Set in the late 1920s, David Bourne is an American writer and World War I veteran who meets and marries the alluring Catherine Hill after a whirlwind romance in Paris, France. They travel on a long honeymoon through the south of France and into Spain where David plans to write his next book; a non-fiction piece about his travels in Africa as a child with his explorer father who was also into big game hunting. Catherine soon becomes restless with David over his focused attention to writing and begins to play a series of mind games with him. Catherine grows more mentally unbalanced as she pushes David's patience and devotion to her in which she convinces David to dye his hair bleach-blonde, the color of hers, "so they are twins, summer-tanned and androgynous." They have sex then argue. David becomes both uncomfortable and curious when Catherine meets and brings a sultry Italian woman, named Marita, into their marriage to spice things up with both of them having sexual relations with Marita (but never at the same time). The erotic mind games David and Catherine play off against each other reach new levels when they use Marita to make each other jealous leading to Catherine indulging in more self-destructive behavior.

==Cast==
- Mena Suvari as Catherine Hill Bourne
- Jack Huston as David Bourne
- Caterina Murino as Marita
- Richard E. Grant as Colonel Philip Boyle
- Matthew Modine as David's Father
- Carmen Maura as Madame Aurol

== Production ==
In June 2007, John Irvin announced he would be directing a film adaptation of Ernest Hemingway's posthumous and final novel The Garden of Eden. Mena Suvari, Jack Huston, and Caterina Murino were cast as the film's leads, Catherine Bourne, David Bourne, and Marita, respectively. Filming began the same month.

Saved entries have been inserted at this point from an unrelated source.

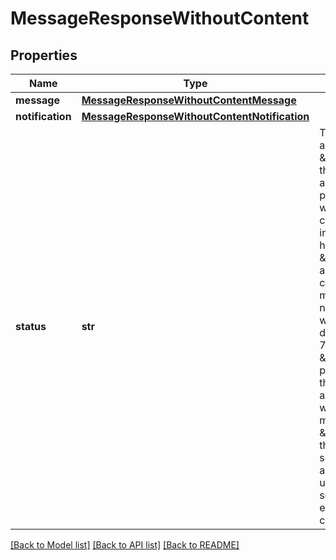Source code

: # MessageResponseWithoutContent

## Properties
Name | Type | Description | Notes
------------ | ------------- | ------------- | -------------
**message** | [**MessageResponseWithoutContentMessage**](MessageResponseWithoutContentMessage.md) |  | 
**notification** | [**MessageResponseWithoutContentNotification**](MessageResponseWithoutContentNotification.md) |  | [optional] 
**status** | **str** | The processing status of a message. \&quot;ACCEPTED\&quot;: the message has been accepted and will be processed for delivery;   we&#x27;ll try to store its content in the user&#x27;s inbox and notify him on his preferred channels \&quot;THROTTLED\&quot;: a temporary failure caused a retry during the message processing;   any notification associated with this message will be delayed for a maximum of 7 days \&quot;FAILED\&quot;: a permanent failure caused the process to exit with an error, no notification will be sent for this message \&quot;PROCESSED\&quot;: the message was succesfully processed and is now stored in the user&#x27;s inbox;   we&#x27;ll try to send a notification for each of the selected channels | [optional] 

[[Back to Model list]](../README.md#documentation-for-models) [[Back to API list]](../README.md#documentation-for-api-endpoints) [[Back to README]](../README.md)

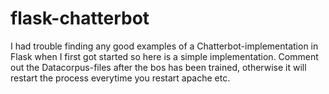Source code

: # flask-chatterbot
I had trouble finding any good examples of a Chatterbot-implementation in Flask when I first got started so here is a simple implementation. Comment out the Datacorpus-files after the bos has been trained, otherwise it will restart the process everytime you restart apache etc. 

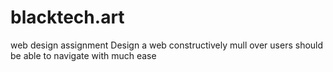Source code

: # blacktech.art
web design assignment
Design a web constructively mull over users
should be able to navigate with much ease
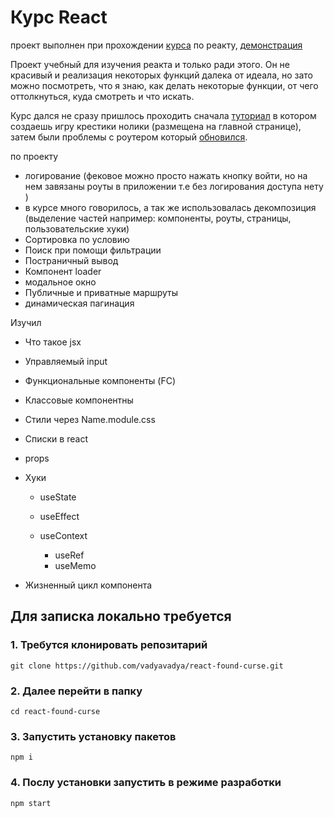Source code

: # Курс React

проект выполнен при прохождении [курса](https://www.youtube.com/watch?v=GNrdg3PzpJQ) по реакту, [демонстрация](https://vadyavadya.github.io/react-found-curse/)

Проект учебный для изучения реакта и только ради этого. Он не красивый и реализация некоторых функций далека от идеала, но зато можно посмотреть, что я знаю, как делать некоторые функции, от чего оттолкнуться, куда смотреть и что искать.

Курс дался не сразу пришлось проходить сначала [туториал](https://ru.legacy.reactjs.org/tutorial/tutorial.html) в котором создаешь игру крестики нолики (размещена на главной странице), затем были проблемы с роутером который [обновился](https://reactrouter.com/en/main/start/overview).

по проекту

* логирование (фековое можно просто нажать кнопку войти,  но на нем завязаны роуты в приложении т.е без логирования доступа нету )
* в курсе много говорилось, а так же использовалась декомпозиция (выделение частей например: компоненты, роуты, страницы, пользовательские хуки)
* Сортировка по условию
* Поиск при помощи фильтрации
* Постраничный вывод
* Компонент loader
* модальное окно
* Публичные и приватные маршруты
* динамическая пагинация

Изучил
* Что такое jsx
* Управляемый input
* Функциональные компоненты (FC)
* Классовые компонентны
* Стили через Name.module.css
* Списки в react
* props
* Хуки

    * useState
    * useEffect
    * useContext

        * useRef
        * useMemo

 * Жизненный цикл компонента


## Для записка локально требуется

### 1. Требутся клонировать репозитарий

	git clone https://github.com/vadyavadya/react-found-curse.git

### 2. Далее перейти в папку  
	
	cd react-found-curse

### 3. Запустить установку пакетов

	npm i

### 4. Послу установки запустить в режиме разработки

	npm start
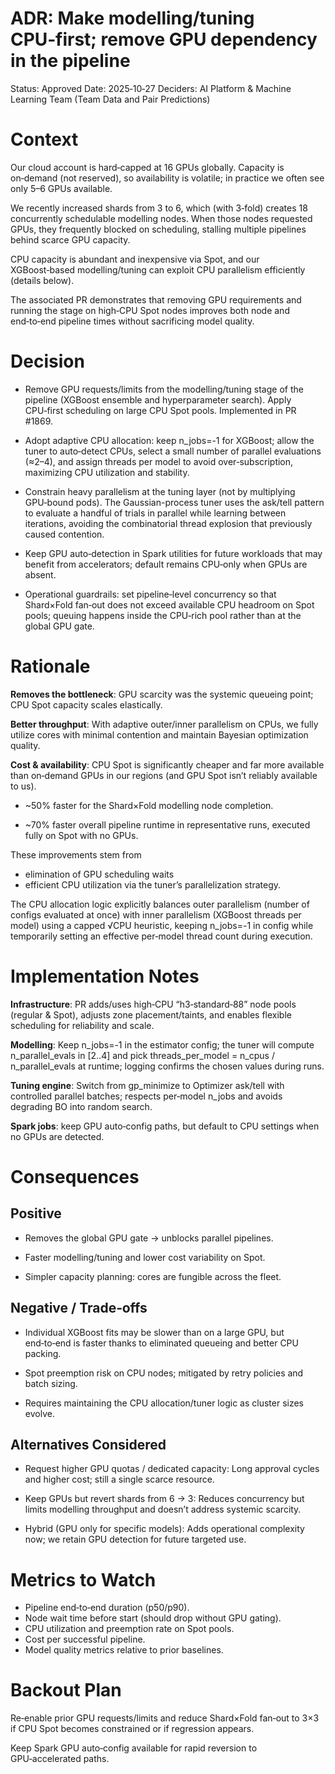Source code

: # ADR: Make modelling/tuning CPU‑first; remove GPU dependency in the pipeline

Status: Approved
Date: 2025‑10‑27
Deciders: AI Platform & Machine Learning Team (Team Data and Pair Predictions)

# Context

Our cloud account is hard‑capped at 16 GPUs globally. Capacity is on‑demand (not reserved), so availability is volatile; in practice we often see only 5–6 GPUs available.

We recently increased shards from 3 to 6, which (with 3‑fold) creates 18 concurrently schedulable modelling nodes. When those nodes requested GPUs, they frequently blocked on scheduling, stalling multiple pipelines behind scarce GPU capacity.

CPU capacity is abundant and inexpensive via Spot, and our XGBoost‑based modelling/tuning can exploit CPU parallelism efficiently (details below).

The associated PR demonstrates that removing GPU requirements and running the stage on high‑CPU Spot nodes improves both node and end‑to‑end pipeline times without sacrificing model quality.

# Decision

- Remove GPU requests/limits from the modelling/tuning stage of the pipeline (XGBoost ensemble and hyperparameter search). Apply CPU‑first scheduling on large CPU Spot pools. Implemented in PR #1869.

- Adopt adaptive CPU allocation: keep n_jobs=-1 for XGBoost; allow the tuner to auto‑detect CPUs, select a small number of parallel evaluations (≈2–4), and assign threads per model to avoid over‑subscription, maximizing CPU utilization and stability.

- Constrain heavy parallelism at the tuning layer (not by multiplying GPU‑bound pods). The Gaussian-process tuner uses the ask/tell pattern to evaluate a handful of trials in parallel while learning between iterations, avoiding the combinatorial thread explosion that previously caused contention.

- Keep GPU auto‑detection in Spark utilities for future workloads that may benefit from accelerators; default remains CPU‑only when GPUs are absent.

- Operational guardrails: set pipeline‑level concurrency so that Shard×Fold fan‑out does not exceed available CPU headroom on Spot pools; queuing happens inside the CPU‑rich pool rather than at the global GPU gate.

# Rationale

**Removes the bottleneck**: GPU scarcity was the systemic queueing point; CPU Spot capacity scales elastically.

**Better throughput**: With adaptive outer/inner parallelism on CPUs, we fully utilize cores with minimal contention and maintain Bayesian optimization quality.

**Cost & availability**: CPU Spot is significantly cheaper and far more available than on‑demand GPUs in our regions (and GPU Spot isn’t reliably available to us).

- ~50% faster for the Shard×Fold modelling node completion.

- ~70% faster overall pipeline runtime in representative runs, executed fully on Spot with no GPUs.

These improvements stem from

- elimination of GPU scheduling waits
- efficient CPU utilization via the tuner’s parallelization strategy.

The CPU allocation logic explicitly balances outer parallelism (number of configs evaluated at once) with inner parallelism (XGBoost threads per model) using a capped √CPU heuristic, keeping n_jobs=-1 in config while temporarily setting an effective per‑model thread count during execution.

# Implementation Notes

**Infrastructure**: PR adds/uses high‑CPU “h3‑standard‑88” node pools (regular & Spot), adjusts zone placement/taints, and enables flexible scheduling for reliability and scale.

**Modelling**: Keep n_jobs=-1 in the estimator config; the tuner will compute n_parallel_evals in [2..4] and pick threads_per_model = n_cpus / n_parallel_evals at runtime; logging confirms the chosen values during runs.

**Tuning engine**: Switch from gp_minimize to Optimizer ask/tell with controlled parallel batches; respects per‑model n_jobs and avoids degrading BO into random search.

**Spark jobs**: keep GPU auto‑config paths, but default to CPU settings when no GPUs are detected.

# Consequences

## Positive

- Removes the global GPU gate → unblocks parallel pipelines.

- Faster modelling/tuning and lower cost variability on Spot.

- Simpler capacity planning: cores are fungible across the fleet.

## Negative / Trade‑offs

- Individual XGBoost fits may be slower than on a large GPU, but end‑to‑end is faster thanks to eliminated queueing and better CPU packing.

- Spot preemption risk on CPU nodes; mitigated by retry policies and batch sizing.

- Requires maintaining the CPU allocation/tuner logic as cluster sizes evolve.

## Alternatives Considered

- Request higher GPU quotas / dedicated capacity: Long approval cycles and higher cost; still a single scarce resource.

- Keep GPUs but revert shards from 6 → 3: Reduces concurrency but limits modelling throughput and doesn’t address systemic scarcity.

- Hybrid (GPU only for specific models): Adds operational complexity now; we retain GPU detection for future targeted use.

# Metrics to Watch

- Pipeline end‑to‑end duration (p50/p90).
- Node wait time before start (should drop without GPU gating).
- CPU utilization and preemption rate on Spot pools.
- Cost per successful pipeline.
- Model quality metrics relative to prior baselines.

# Backout Plan

Re‑enable prior GPU requests/limits and reduce Shard×Fold fan‑out to 3×3 if CPU Spot becomes constrained or if regression appears.

Keep Spark GPU auto‑config available for rapid reversion to GPU‑accelerated paths.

The film was produced and financed by United Kingdom-based film studio Berwick Street Prods. Tranquil Seas, Devonshire Productions, and Freeform Spain also helped produce the film.

== Release ==
The Garden of Eden premiered at the Rome Film Festival on October 26, 2008.

In October 2010, two years after its premiere, Roadside Attractions announced that they had obtained the distribution rights to The Garden of Eden. The film received a limited theatrical release on December 10, 2010.

Suvari has publicly expressed her disdain with the length between the film's premiere and its theatrical release.

=== Home media ===
The Garden of Eden was released on DVD on March 15, 2011.

==Reception==

=== Box office ===
The Garden of Eden began a limited release in theaters in the United States on December 10, 2010. In its first weekend, the film grossed $12,404 from 14 theaters. The film ended its box office run with a gross of $22,083.

=== Critical response ===
The film has approval rating on Rotten Tomatoes based on 24 reviews, with an average rating of 3.9/10. The website's critics consensus reads: "Garden of Eden dramatizes Ernest Hemingway's clipped storytelling without carrying over the intelligence that undergirded the author's writing, yielding a thin drama full of artifice and no feeling." Metacritic, which sampled nine critics and calculated a weighted average score of 28 out of 100, reported that the film received "generally unfavorable reviews". Jesse Cataldo of Slant Magazine gave the film one and a half stars. Noel Murray of The A.V. Club graded the film a D+.